━━━━━ INFORMATION GIVEN
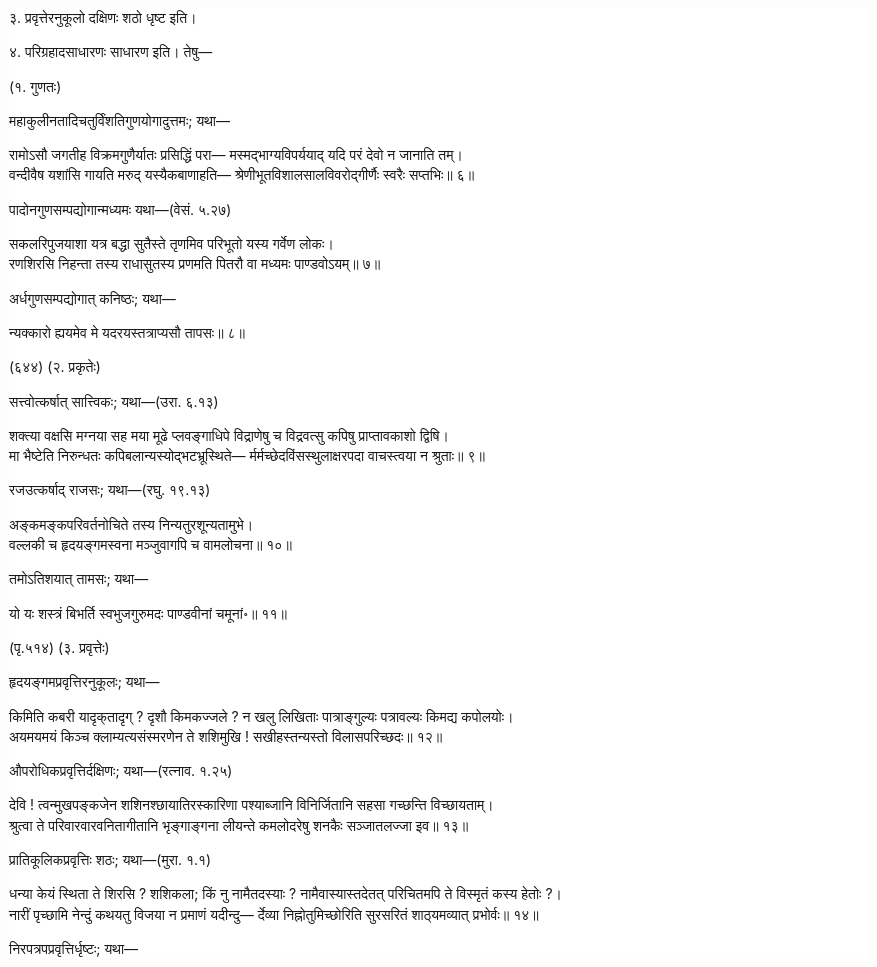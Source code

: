 ३. प्रवृत्तेरनुकूलो दक्षिणः शठो धृष्ट इति।

४. परिग्रहादसाधारणः साधारण इति। तेषु—

(१. गुणतः)

महाकुलीनतादिचतुर्विंशतिगुणयोगादुत्तमः; यथा—

रामोऽसौ जगतीह विक्रमगुणैर्यातः प्रसिद्धिं परा— मस्मद्भाग्यविपर्ययाद् यदि परं देवो न जानाति तम्।  
वन्दीवैष यशांसि गायति मरुद् यस्यैकबाणाहति— श्रेणीभूतविशालसालविवरोद्गीर्णैः स्वरैः सप्‍तभिः॥ ६॥  

पादोनगुणसम्पद्योगान्मध्यमः यथा—(वेसं. ५.२७)

सकलरिपुजयाशा यत्र बद्धा सुतैस्ते तृणमिव परिभूतो यस्य गर्वेण लोकः।  
रणशिरसि निहन्ता तस्य राधासुतस्य प्रणमति पितरौ वा मध्यमः पाण्डवोऽयम्॥ ७॥  

अर्धगुणसम्पद्योगात् कनिष्ठः; यथा—

न्यक्कारो ह्ययमेव मे यदरयस्तत्राप्यसौ तापसः॥ ८॥  

 (६४४) 
(२. प्रकृतेः)

सत्त्वोत्कर्षात् सात्त्विकः; यथा—(उरा. ६.१३)

शक्‍त्या वक्षसि मग्‍नया सह मया मूढे प्लवङ्गाधिपे विद्राणेषु च विद्रवत्सु कपिषु प्राप्‍तावकाशो द्विषि।  
मा भैष्टेति निरुन्धतः कपिबलान्यस्योद्भटभ्रूस्थिते— र्मर्मच्छेदविंसस्थुलाक्षरपदा वाचस्त्वया न श्रुताः॥ ९॥  

रजउत्कर्षाद् राजसः; यथा—(रघु. १९.१३)

अङ्कमङ्कपरिवर्तनोचिते तस्य निन्यतुरशून्यतामुभे।  
वल्लकी च हृदयङ्गमस्वना मञ्जुवागपि च वामलोचना॥ १०॥  

तमोऽतिशयात् तामसः; यथा—

यो यः शस्‍त्रं बिभर्ति स्वभुजगुरुमदः पाण्डवीनां चमूनां॰॥ ११॥  

(पृ.५१४) 
(३. प्रवृत्तेः)

हृदयङ्गमप्रवृत्तिरनुकूलः; यथा—

किमिति कबरी यादृक्‌तादृग् ? दृशौ किमकज्जले ? न खलु लिखिताः पात्राङ्गुल्यः पत्रावल्यः किमद्य कपोलयोः।  
अयमयमयं किञ्च क्लाम्यत्यसंस्मरणेन ते शशिमुखि ! सखीहस्तन्यस्तो विलासपरिच्छदः॥ १२॥  

औपरोधिकप्रवृत्तिर्दक्षिणः; यथा—(रत्‍नाव. १.२५)

देवि ! त्वन्मुखपङ्कजेन शशिनश्छायातिरस्कारिणा पश्‍याब्जानि विनिर्जितानि सहसा गच्छन्ति विच्छायताम्।  
श्रुत्वा ते परिवारवारवनितागीतानि भृङ्गाङ्गना लीयन्ते कमलोदरेषु शनकैः सञ्जातलज्जा इव॥ १३॥  

प्रातिकूलिकप्रवृत्तिः शठः; यथा—(मुरा. १.१)

धन्या केयं स्थिता ते शिरसि ? शशिकला; किं नु नामैतदस्याः ? नामैवास्यास्तदेतत् परिचितमपि ते विस्मृतं कस्य हेतोः ?।  
नारीं पृच्छामि नेन्दुं कथयतु विजया न प्रमाणं यदीन्दु— र्देव्या निह्नोतुमिच्छोरिति सुरसरितं शाठ्‍यमव्यात् प्रभोर्वः॥ १४॥  

निरपत्रपप्रवृत्तिर्धृष्टः; यथा—
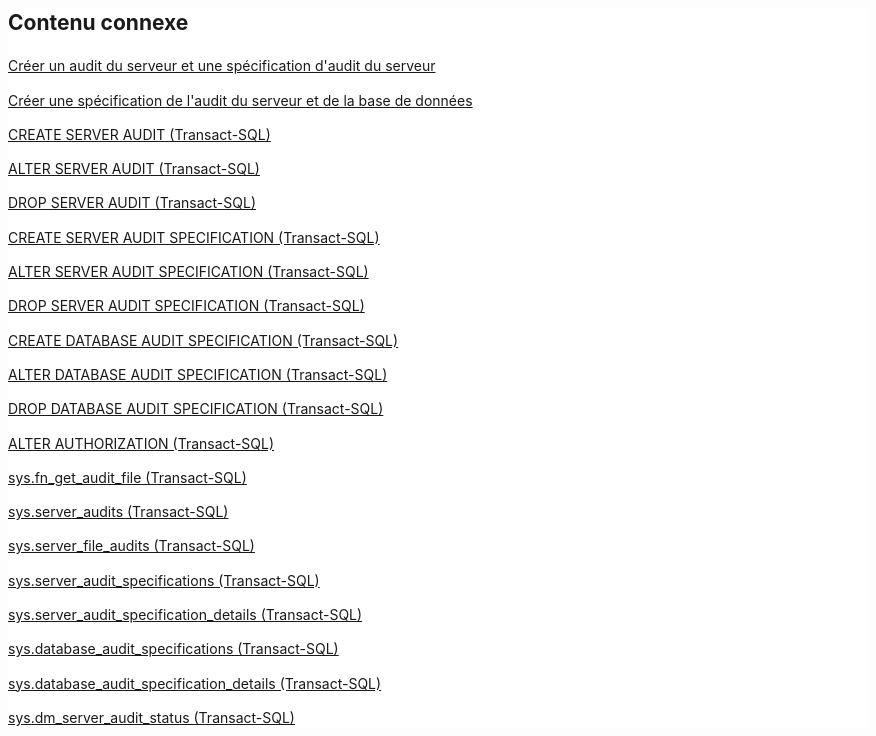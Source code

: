 ## <a name="related-content"></a>Contenu connexe  
 [Créer un audit du serveur et une spécification d'audit du serveur](../../../relational-databases/security/auditing/create-a-server-audit-and-server-audit-specification.md)  
  
 [Créer une spécification de l'audit du serveur et de la base de données](../../../relational-databases/security/auditing/create-a-server-audit-and-database-audit-specification.md)  
  
 [CREATE SERVER AUDIT &#40;Transact-SQL&#41;](../../../t-sql/statements/create-server-audit-transact-sql.md)  
  
 [ALTER SERVER AUDIT &#40;Transact-SQL&#41;](../../../t-sql/statements/alter-server-audit-transact-sql.md)  
  
 [DROP SERVER AUDIT &#40;Transact-SQL&#41;](../../../t-sql/statements/drop-server-audit-transact-sql.md)  
  
 [CREATE SERVER AUDIT SPECIFICATION &#40;Transact-SQL&#41;](../../../t-sql/statements/create-server-audit-specification-transact-sql.md)  
  
 [ALTER SERVER AUDIT SPECIFICATION &#40;Transact-SQL&#41;](../../../t-sql/statements/alter-server-audit-specification-transact-sql.md)  
  
 [DROP SERVER AUDIT SPECIFICATION &#40;Transact-SQL&#41;](../../../t-sql/statements/drop-server-audit-specification-transact-sql.md)  
  
 [CREATE DATABASE AUDIT SPECIFICATION &#40;Transact-SQL&#41;](../../../t-sql/statements/create-database-audit-specification-transact-sql.md)  
  
 [ALTER DATABASE AUDIT SPECIFICATION &#40;Transact-SQL&#41;](../../../t-sql/statements/alter-database-audit-specification-transact-sql.md)  
  
 [DROP DATABASE AUDIT SPECIFICATION &#40;Transact-SQL&#41;](../../../t-sql/statements/drop-database-audit-specification-transact-sql.md)  
  
 [ALTER AUTHORIZATION &#40;Transact-SQL&#41;](../../../t-sql/statements/alter-authorization-transact-sql.md)  
  
 [sys.fn_get_audit_file &#40;Transact-SQL&#41;](../../../relational-databases/system-functions/sys-fn-get-audit-file-transact-sql.md)  
  
 [sys.server_audits &#40;Transact-SQL&#41;](../../../relational-databases/system-catalog-views/sys-server-audits-transact-sql.md)  
  
 [sys.server_file_audits &#40;Transact-SQL&#41;](../../../relational-databases/system-catalog-views/sys-server-file-audits-transact-sql.md)  
  
 [sys.server_audit_specifications &#40;Transact-SQL&#41;](../../../relational-databases/system-catalog-views/sys-server-audit-specifications-transact-sql.md)  
  
 [sys.server_audit_specification_details &#40;Transact-SQL&#41;](../../../relational-databases/system-catalog-views/sys-server-audit-specification-details-transact-sql.md)  
  
 [sys.database_audit_specifications &#40;Transact-SQL&#41;](../../../relational-databases/system-catalog-views/sys-database-audit-specifications-transact-sql.md)  
  
 [sys.database_audit_specification_details &#40;Transact-SQL&#41;](../../../relational-databases/system-catalog-views/sys-database-audit-specification-details-transact-sql.md)  
  
 [sys.dm_server_audit_status &#40;Transact-SQL&#41;](../../../relational-databases/system-dynamic-management-views/sys-dm-server-audit-status-transact-sql.md)  
  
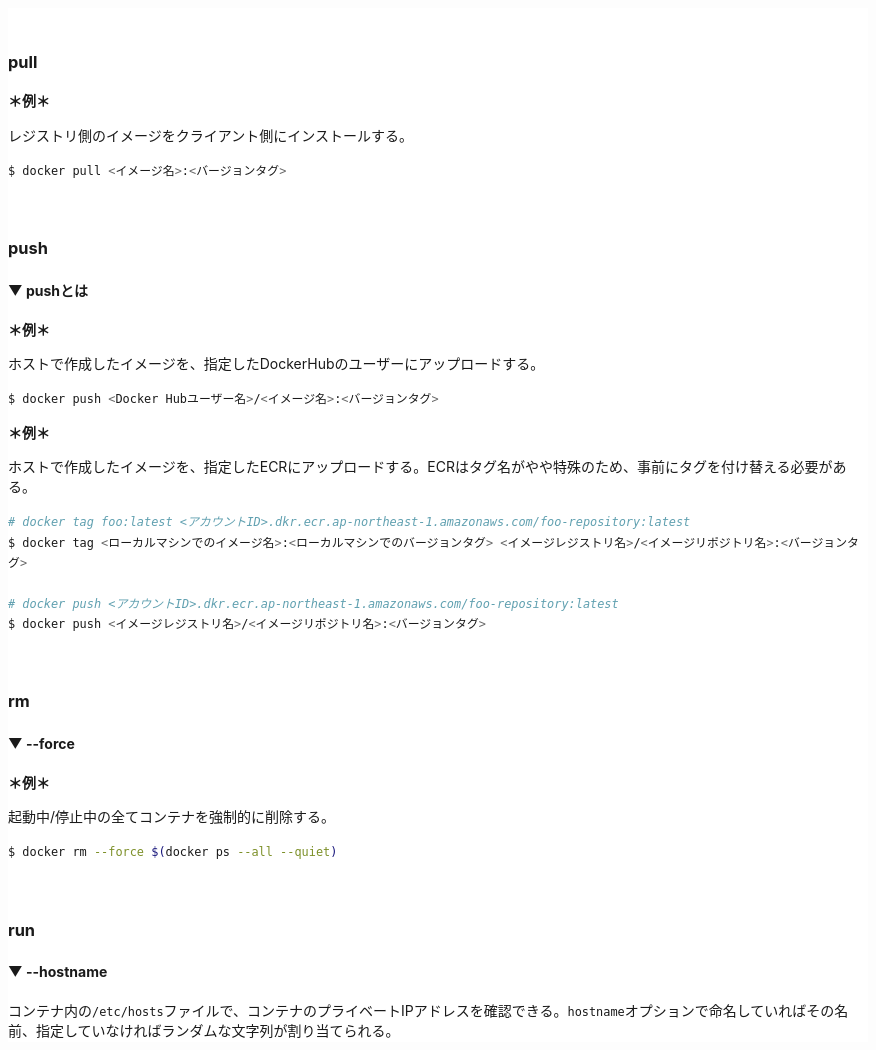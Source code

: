 <br>

### pull

**＊例＊**

レジストリ側のイメージをクライアント側にインストールする。

```bash
$ docker pull <イメージ名>:<バージョンタグ>
```

<br>

### push

#### ▼ pushとは

**＊例＊**

ホストで作成したイメージを、指定したDockerHubのユーザーにアップロードする。

```bash
$ docker push <Docker Hubユーザー名>/<イメージ名>:<バージョンタグ>
```

**＊例＊**

ホストで作成したイメージを、指定したECRにアップロードする。ECRはタグ名がやや特殊のため、事前にタグを付け替える必要がある。

```bash
# docker tag foo:latest <アカウントID>.dkr.ecr.ap-northeast-1.amazonaws.com/foo-repository:latest
$ docker tag <ローカルマシンでのイメージ名>:<ローカルマシンでのバージョンタグ> <イメージレジストリ名>/<イメージリポジトリ名>:<バージョンタグ>

# docker push <アカウントID>.dkr.ecr.ap-northeast-1.amazonaws.com/foo-repository:latest
$ docker push <イメージレジストリ名>/<イメージリポジトリ名>:<バージョンタグ>
```

<br>

### rm

#### ▼ --force

**＊例＊**

起動中/停止中の全てコンテナを強制的に削除する。

```bash
$ docker rm --force $(docker ps --all --quiet)
```

<br>

### run

#### ▼ --hostname

コンテナ内の```/etc/hosts```ファイルで、コンテナのプライベートIPアドレスを確認できる。```hostname```オプションで命名していればその名前、指定していなければランダムな文字列が割り当てられる。
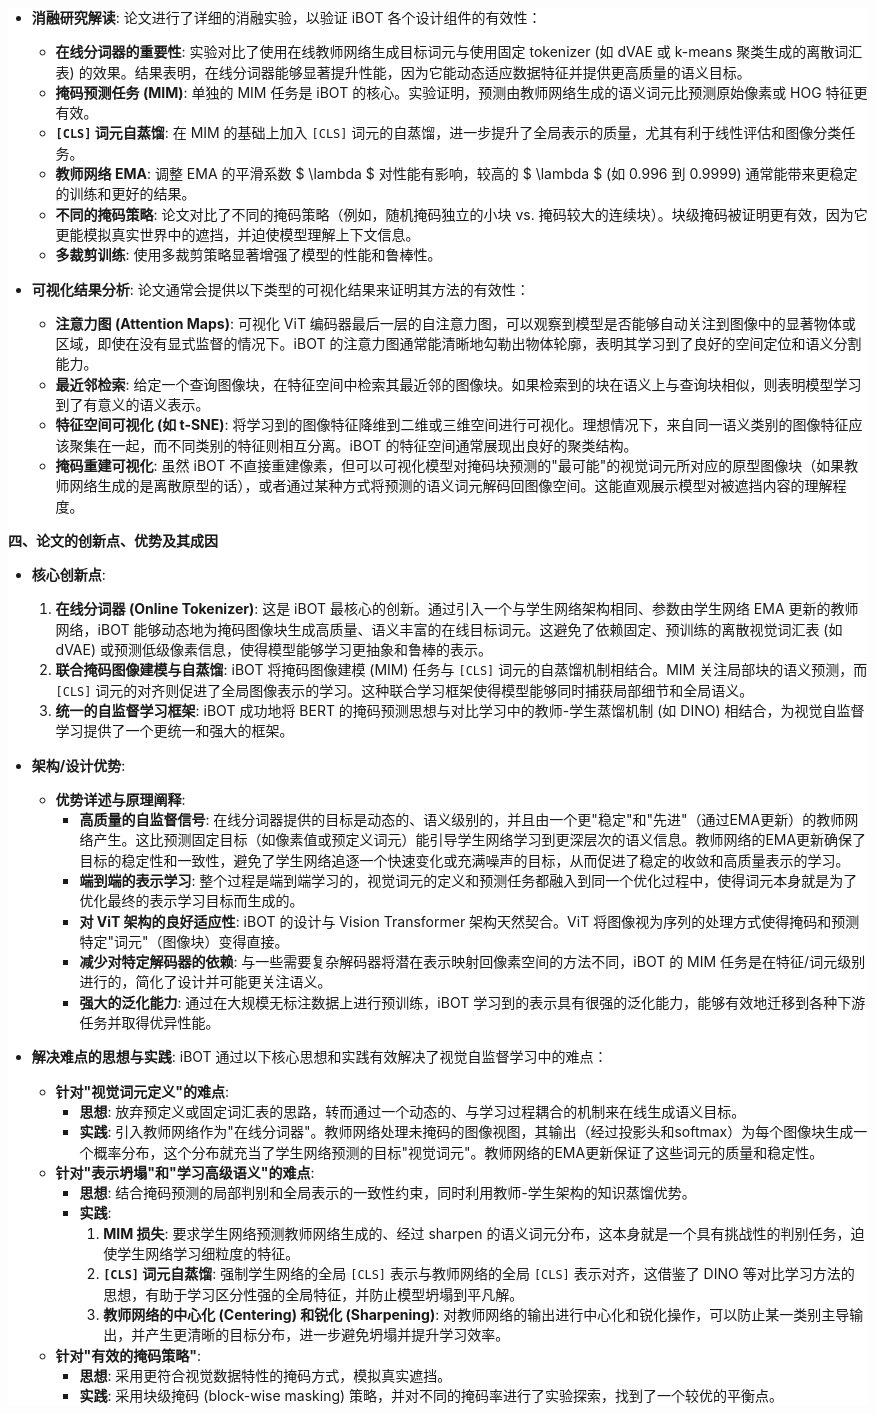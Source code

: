 *   **消融研究解读**:
    论文进行了详细的消融实验，以验证 iBOT 各个设计组件的有效性：
    *   **在线分词器的重要性**: 实验对比了使用在线教师网络生成目标词元与使用固定 tokenizer (如 dVAE 或 k-means 聚类生成的离散词汇表) 的效果。结果表明，在线分词器能够显著提升性能，因为它能动态适应数据特征并提供更高质量的语义目标。
    *   **掩码预测任务 (MIM)**: 单独的 MIM 任务是 iBOT 的核心。实验证明，预测由教师网络生成的语义词元比预测原始像素或 HOG 特征更有效。
    *   **`[CLS]` 词元自蒸馏**: 在 MIM 的基础上加入 `[CLS]` 词元的自蒸馏，进一步提升了全局表示的质量，尤其有利于线性评估和图像分类任务。
    *   **教师网络 EMA**: 调整 EMA 的平滑系数 $ \lambda $ 对性能有影响，较高的 $ \lambda $ (如 0.996 到 0.9999) 通常能带来更稳定的训练和更好的结果。
    *   **不同的掩码策略**: 论文对比了不同的掩码策略（例如，随机掩码独立的小块 vs. 掩码较大的连续块）。块级掩码被证明更有效，因为它更能模拟真实世界中的遮挡，并迫使模型理解上下文信息。
    *   **多裁剪训练**: 使用多裁剪策略显著增强了模型的性能和鲁棒性。

*   **可视化结果分析**:
    论文通常会提供以下类型的可视化结果来证明其方法的有效性：
    *   **注意力图 (Attention Maps)**: 可视化 ViT 编码器最后一层的自注意力图，可以观察到模型是否能够自动关注到图像中的显著物体或区域，即使在没有显式监督的情况下。iBOT 的注意力图通常能清晰地勾勒出物体轮廓，表明其学习到了良好的空间定位和语义分割能力。
    *   **最近邻检索**: 给定一个查询图像块，在特征空间中检索其最近邻的图像块。如果检索到的块在语义上与查询块相似，则表明模型学习到了有意义的语义表示。
    *   **特征空间可视化 (如 t-SNE)**: 将学习到的图像特征降维到二维或三维空间进行可视化。理想情况下，来自同一语义类别的图像特征应该聚集在一起，而不同类别的特征则相互分离。iBOT 的特征空间通常展现出良好的聚类结构。
    *   **掩码重建可视化**: 虽然 iBOT 不直接重建像素，但可以可视化模型对掩码块预测的"最可能"的视觉词元所对应的原型图像块（如果教师网络生成的是离散原型的话），或者通过某种方式将预测的语义词元解码回图像空间。这能直观展示模型对被遮挡内容的理解程度。

**四、论文的创新点、优势及其成因**

*   **核心创新点**:
    1.  **在线分词器 (Online Tokenizer)**: 这是 iBOT 最核心的创新。通过引入一个与学生网络架构相同、参数由学生网络 EMA 更新的教师网络，iBOT 能够动态地为掩码图像块生成高质量、语义丰富的在线目标词元。这避免了依赖固定、预训练的离散视觉词汇表 (如 dVAE) 或预测低级像素信息，使得模型能够学习更抽象和鲁棒的表示。
    2.  **联合掩码图像建模与自蒸馏**: iBOT 将掩码图像建模 (MIM) 任务与 `[CLS]` 词元的自蒸馏机制相结合。MIM 关注局部块的语义预测，而 `[CLS]` 词元的对齐则促进了全局图像表示的学习。这种联合学习框架使得模型能够同时捕获局部细节和全局语义。
    3.  **统一的自监督学习框架**: iBOT 成功地将 BERT 的掩码预测思想与对比学习中的教师-学生蒸馏机制 (如 DINO) 相结合，为视觉自监督学习提供了一个更统一和强大的框架。

*   **架构/设计优势**:
    *   **优势详述与原理阐释**:
        *   **高质量的自监督信号**: 在线分词器提供的目标是动态的、语义级别的，并且由一个更"稳定"和"先进"（通过EMA更新）的教师网络产生。这比预测固定目标（如像素值或预定义词元）能引导学生网络学习到更深层次的语义信息。教师网络的EMA更新确保了目标的稳定性和一致性，避免了学生网络追逐一个快速变化或充满噪声的目标，从而促进了稳定的收敛和高质量表示的学习。
        *   **端到端的表示学习**: 整个过程是端到端学习的，视觉词元的定义和预测任务都融入到同一个优化过程中，使得词元本身就是为了优化最终的表示学习目标而生成的。
        *   **对 ViT 架构的良好适应性**: iBOT 的设计与 Vision Transformer 架构天然契合。ViT 将图像视为序列的处理方式使得掩码和预测特定"词元"（图像块）变得直接。
        *   **减少对特定解码器的依赖**: 与一些需要复杂解码器将潜在表示映射回像素空间的方法不同，iBOT 的 MIM 任务是在特征/词元级别进行的，简化了设计并可能更关注语义。
        *   **强大的泛化能力**: 通过在大规模无标注数据上进行预训练，iBOT 学习到的表示具有很强的泛化能力，能够有效地迁移到各种下游任务并取得优异性能。

*   **解决难点的思想与实践**:
    iBOT 通过以下核心思想和实践有效解决了视觉自监督学习中的难点：
    *   **针对"视觉词元定义"的难点**:
        *   **思想**: 放弃预定义或固定词汇表的思路，转而通过一个动态的、与学习过程耦合的机制来在线生成语义目标。
        *   **实践**: 引入教师网络作为"在线分词器"。教师网络处理未掩码的图像视图，其输出（经过投影头和softmax）为每个图像块生成一个概率分布，这个分布就充当了学生网络预测的目标"视觉词元"。教师网络的EMA更新保证了这些词元的质量和稳定性。
    *   **针对"表示坍塌"和"学习高级语义"的难点**:
        *   **思想**: 结合掩码预测的局部判别和全局表示的一致性约束，同时利用教师-学生架构的知识蒸馏优势。
        *   **实践**:
            1.  **MIM 损失**: 要求学生网络预测教师网络生成的、经过 sharpen 的语义词元分布，这本身就是一个具有挑战性的判别任务，迫使学生网络学习细粒度的特征。
            2.  **`[CLS]` 词元自蒸馏**: 强制学生网络的全局 `[CLS]` 表示与教师网络的全局 `[CLS]` 表示对齐，这借鉴了 DINO 等对比学习方法的思想，有助于学习区分性强的全局特征，并防止模型坍塌到平凡解。
            3.  **教师网络的中心化 (Centering) 和锐化 (Sharpening)**: 对教师网络的输出进行中心化和锐化操作，可以防止某一类别主导输出，并产生更清晰的目标分布，进一步避免坍塌并提升学习效率。
    *   **针对"有效的掩码策略"**:
        *   **思想**: 采用更符合视觉数据特性的掩码方式，模拟真实遮挡。
        *   **实践**: 采用块级掩码 (block-wise masking) 策略，并对不同的掩码率进行了实验探索，找到了一个较优的平衡点。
━━━━━━━━━━
* WORK REQUIRED: Every line from the first line of the entries above through the line with "[Créer un audit" must be repeated exactly, and pictures must not be.

* OUTPUT:
Source code

: ३. प्रवृत्तेरनुकूलो दक्षिणः शठो धृष्ट इति।

४. परिग्रहादसाधारणः साधारण इति। तेषु—

(१. गुणतः)

महाकुलीनतादिचतुर्विंशतिगुणयोगादुत्तमः; यथा—

रामोऽसौ जगतीह विक्रमगुणैर्यातः प्रसिद्धिं परा— मस्मद्भाग्यविपर्ययाद् यदि परं देवो न जानाति तम्।  
वन्दीवैष यशांसि गायति मरुद् यस्यैकबाणाहति— श्रेणीभूतविशालसालविवरोद्गीर्णैः स्वरैः सप्‍तभिः॥ ६॥  

पादोनगुणसम्पद्योगान्मध्यमः यथा—(वेसं. ५.२७)

सकलरिपुजयाशा यत्र बद्धा सुतैस्ते तृणमिव परिभूतो यस्य गर्वेण लोकः।  
रणशिरसि निहन्ता तस्य राधासुतस्य प्रणमति पितरौ वा मध्यमः पाण्डवोऽयम्॥ ७॥  

अर्धगुणसम्पद्योगात् कनिष्ठः; यथा—

न्यक्कारो ह्ययमेव मे यदरयस्तत्राप्यसौ तापसः॥ ८॥  

 (६४४) 
(२. प्रकृतेः)

सत्त्वोत्कर्षात् सात्त्विकः; यथा—(उरा. ६.१३)

शक्‍त्या वक्षसि मग्‍नया सह मया मूढे प्लवङ्गाधिपे विद्राणेषु च विद्रवत्सु कपिषु प्राप्‍तावकाशो द्विषि।  
मा भैष्टेति निरुन्धतः कपिबलान्यस्योद्भटभ्रूस्थिते— र्मर्मच्छेदविंसस्थुलाक्षरपदा वाचस्त्वया न श्रुताः॥ ९॥  

रजउत्कर्षाद् राजसः; यथा—(रघु. १९.१३)

अङ्कमङ्कपरिवर्तनोचिते तस्य निन्यतुरशून्यतामुभे।  
वल्लकी च हृदयङ्गमस्वना मञ्जुवागपि च वामलोचना॥ १०॥  

तमोऽतिशयात् तामसः; यथा—

यो यः शस्‍त्रं बिभर्ति स्वभुजगुरुमदः पाण्डवीनां चमूनां॰॥ ११॥  

(पृ.५१४) 
(३. प्रवृत्तेः)

हृदयङ्गमप्रवृत्तिरनुकूलः; यथा—

किमिति कबरी यादृक्‌तादृग् ? दृशौ किमकज्जले ? न खलु लिखिताः पात्राङ्गुल्यः पत्रावल्यः किमद्य कपोलयोः।  
अयमयमयं किञ्च क्लाम्यत्यसंस्मरणेन ते शशिमुखि ! सखीहस्तन्यस्तो विलासपरिच्छदः॥ १२॥  

औपरोधिकप्रवृत्तिर्दक्षिणः; यथा—(रत्‍नाव. १.२५)

देवि ! त्वन्मुखपङ्कजेन शशिनश्छायातिरस्कारिणा पश्‍याब्जानि विनिर्जितानि सहसा गच्छन्ति विच्छायताम्।  
श्रुत्वा ते परिवारवारवनितागीतानि भृङ्गाङ्गना लीयन्ते कमलोदरेषु शनकैः सञ्जातलज्जा इव॥ १३॥  

प्रातिकूलिकप्रवृत्तिः शठः; यथा—(मुरा. १.१)

धन्या केयं स्थिता ते शिरसि ? शशिकला; किं नु नामैतदस्याः ? नामैवास्यास्तदेतत् परिचितमपि ते विस्मृतं कस्य हेतोः ?।  
नारीं पृच्छामि नेन्दुं कथयतु विजया न प्रमाणं यदीन्दु— र्देव्या निह्नोतुमिच्छोरिति सुरसरितं शाठ्‍यमव्यात् प्रभोर्वः॥ १४॥  

निरपत्रपप्रवृत्तिर्धृष्टः; यथा—
Source code

: ## <a name="related-content"></a>Contenu connexe  
 [Créer un audit du serveur et une spécification d'audit du serveur](../../../relational-databases/security/auditing/create-a-server-audit-and-server-audit-specification.md)  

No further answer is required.